Pruning can be done by the tree’s owner, but amateur work risks pruning too little or too much. Arborists and pruning experts can properly assess the strength of each branch and detect signs of weakness that might escape a nonprofessional. They can also strengthen the central “leader” trunk if it happens to diverge.
For young trees, annual professional pruning can prevent excessive limb growth and help strengthen the trunk. This is necessary especially for fast-growing trees, like a fruit tree, which tend to be more brittle and sprout more “crotches”, or diverging V-shaped limbs. If you’re looking to plant new trees, choose a strong species: conifers, red maple, oak, poplar, and sycamore are all hardy species.
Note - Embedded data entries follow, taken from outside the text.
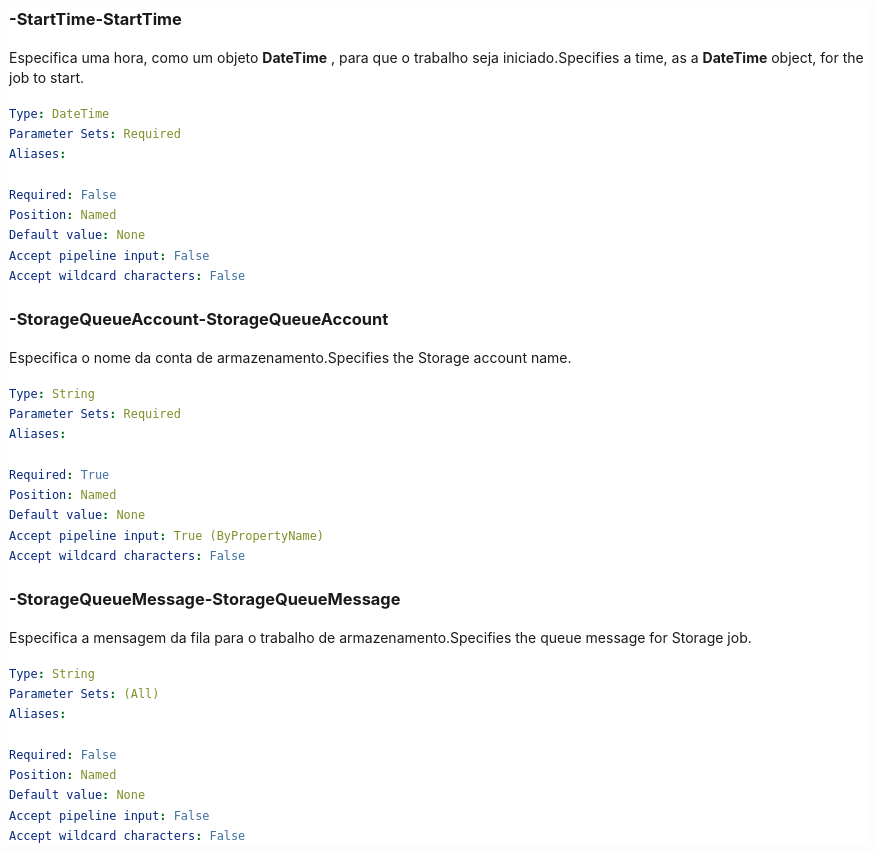 ### <span data-ttu-id="a2ba1-179">-StartTime</span><span class="sxs-lookup"><span data-stu-id="a2ba1-179">-StartTime</span></span>
<span data-ttu-id="a2ba1-180">Especifica uma hora, como um objeto **DateTime** , para que o trabalho seja iniciado.</span><span class="sxs-lookup"><span data-stu-id="a2ba1-180">Specifies a time, as a **DateTime** object, for the job to start.</span></span>

```yaml
Type: DateTime
Parameter Sets: Required
Aliases: 

Required: False
Position: Named
Default value: None
Accept pipeline input: False
Accept wildcard characters: False
```

### <span data-ttu-id="a2ba1-181">-StorageQueueAccount</span><span class="sxs-lookup"><span data-stu-id="a2ba1-181">-StorageQueueAccount</span></span>
<span data-ttu-id="a2ba1-182">Especifica o nome da conta de armazenamento.</span><span class="sxs-lookup"><span data-stu-id="a2ba1-182">Specifies the Storage account name.</span></span>

```yaml
Type: String
Parameter Sets: Required
Aliases: 

Required: True
Position: Named
Default value: None
Accept pipeline input: True (ByPropertyName)
Accept wildcard characters: False
```

### <span data-ttu-id="a2ba1-183">-StorageQueueMessage</span><span class="sxs-lookup"><span data-stu-id="a2ba1-183">-StorageQueueMessage</span></span>
<span data-ttu-id="a2ba1-184">Especifica a mensagem da fila para o trabalho de armazenamento.</span><span class="sxs-lookup"><span data-stu-id="a2ba1-184">Specifies the queue message for Storage job.</span></span>

```yaml
Type: String
Parameter Sets: (All)
Aliases: 

Required: False
Position: Named
Default value: None
Accept pipeline input: False
Accept wildcard characters: False
```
What To Do During The Ice Storm
Nothing can be done during an ice storm that would be safe for the tree or you, so please don’t try anything. Even if you notice sagging limbs under the ice, do not try to knock the ice off as a preventative measure. You’ll just make the chances of cracking more likely, and it might just crack and fall on you. So sit tight, and hope that your preparations work!
Helping Your Tree After The Storm
If you notice the potential for damage to occur during a winter storm, wait until the storm is over and the ice has melted off the tree. The threat isn’t over once the precipitation is, and trying to do work on branches heavy with ice and snow is hazardous to the tree and your safety.
If any branches have broken off, do not leave the damaged part alone. The remaining branch should be pruned back to where it meets a larger branch or the trunk. A proper pruning will prevent future decay, infection, or unwanted sprouting by sealing off the wound and aiding the healing process.
If you’re going to take on the job yourself, make sure to do all the work with proper protective equipment: tools that are sharp (dull tools are unsafe tools), eye and head protection, a sturdy ladder, and a helper or two to make sure everything is safe. Remember, when in doubt, call an arborist!